Migratory birds, also chickens, have a light-sensitive compass in their eyes. It gives them information about the direction of the Earth's magnetic field.
GERMANY – How this compass function at the molecular level does was the interest of Prof. Roswitha Wiltschko together with French colleagues. Birds have two senses to their orientation in the Earth’s magnetic field: they measure the strength of the magnetic field using their beaks. The direction information is perceived in the eye.

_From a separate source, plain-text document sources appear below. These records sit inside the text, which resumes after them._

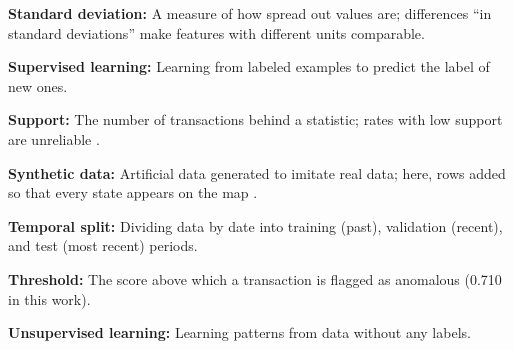 \textbf{Standard deviation:} A measure of how spread out values are; differences ``in standard deviations'' make features with different units comparable.

\textbf{Supervised learning:} Learning from labeled examples to predict the label of new ones.

\textbf{Support:} The number of transactions behind a statistic; rates with low support are unreliable \cite{wainer2007dangerous}.

\textbf{Synthetic data:} Artificial data generated to imitate real data; here, rows added so that every state appears on the map \cite{jordon2022synthetic}.

\textbf{Temporal split:} Dividing data by date into training (past), validation (recent), and test (most recent) periods.

\textbf{Threshold:} The score above which a transaction is flagged as anomalous (0.710 in this work).

\textbf{Unsupervised learning:} Learning patterns from data without any labels.

\endgroup
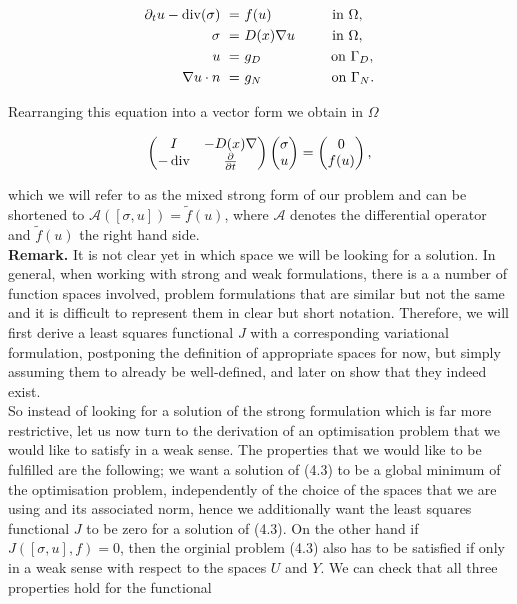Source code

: \documentclass[../draft_1.tex]{subfiles}
\begin{document}
\begin{ceqn}
	\begin{equation}
	\begin{aligned}
	\label{mixed_form}
	 \partial_t u - \mathop{}\!\mathrm{div}(\sigma) \ =& \ f(u) \qquad \qquad \text{ in } \Omega, \\
	\sigma \ =& \ D(x)  \nabla u \ \qquad \text{ in } \Omega,  \\
	u \ =& \ g_D  \ \ \qquad  \qquad \text{ on } \Gamma_D, \\
	\nabla u \cdot n \ =& \ g_N  \ \ \qquad \qquad \text{ on } \Gamma_N.
	\end{aligned}
	\end{equation}
\end{ceqn}
Rearranging this equation into a vector form we obtain in $\Omega$
\begin{ceqn}
	\begin{equation}
	\begin{pmatrix}
	I & - D(x) \nabla \\
	- \mathop{}\!\mathrm{div} & \frac{\partial}{\partial t} 
	\end{pmatrix}
	\begin{pmatrix}
	\sigma \\
	u
	\end{pmatrix} = 
	\begin{pmatrix}
	0 \\
	f(u)
	\end{pmatrix},
	\end{equation}
\end{ceqn}
which we will refer to as the mixed strong form of our problem and can be shortened to $\mathcal{A} ([\sigma, u]) = \tilde{f}(u)$, where $\mathcal{A}$ denotes the differential operator and $\tilde{f}(u)$ the right hand side. 
\smallskip
\\
\textbf{Remark.} It is not clear yet in which space we will be looking for a solution. In general, when working with strong and weak formulations, there is a a number of function spaces involved, problem formulations that are similar but not the same and it is difficult to represent them in clear but short notation. Therefore, we will first derive a least squares functional $J$ with a corresponding variational formulation, postponing the definition of appropriate spaces for now, but simply assuming them to already be well-defined, and later on show that they indeed exist.
\smallskip
\\
So instead of looking for a solution of the strong formulation which is far more restrictive, let us now turn to the derivation of an optimisation problem that we would like to satisfy in a weak sense. The properties that we would like to be fulfilled are the following; we want a solution of (4.3) to be a global minimum of the optimisation problem, independently of the choice of the spaces that we are using and its associated norm, hence we additionally want the least squares functional $J$ to be zero for a solution of (4.3). On the other hand if $J([\sigma, u], f) = 0$, then the orginial problem (4.3) also has to be satisfied if only in a weak sense with respect to the spaces $U$ and $Y$. We can check that all three properties hold for the functional  
\end{document}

The eyes, which respond to UV light, contain a form of the protein called Cryptochrom. Five years ago, a team of researchers of the Goethe University of Frankfurt, led by Roswitha, suspected that this is most likely responsible for the orientation of the magnetic field.
A cyclic reaction takes place in the Cryptochrom, which consists of a light-dependent and light-independent part. In particular, two radical pairs respond to the Earth’s magnetic field due to its unpaired outer electron resulting in this cycle. Now the German researchers with collaboration with the colleagues from French Universite Pierre et Marie Curie, discovered that this radical pairs is decisive for the orientation of the magnetic field.
In a study of Robins, the birds were exposed to alternatively two different conditions: In the rhythm of a second, researchers switched from either the light or the Earth’s magnetic field. It turned out that the birds can orient also under these conditions on the magnetic field lines of the Earth. This suggests that the “light-independent radical pair” for the perception of the magnetic field lines is responsible. Light is required only to keep the cycle going.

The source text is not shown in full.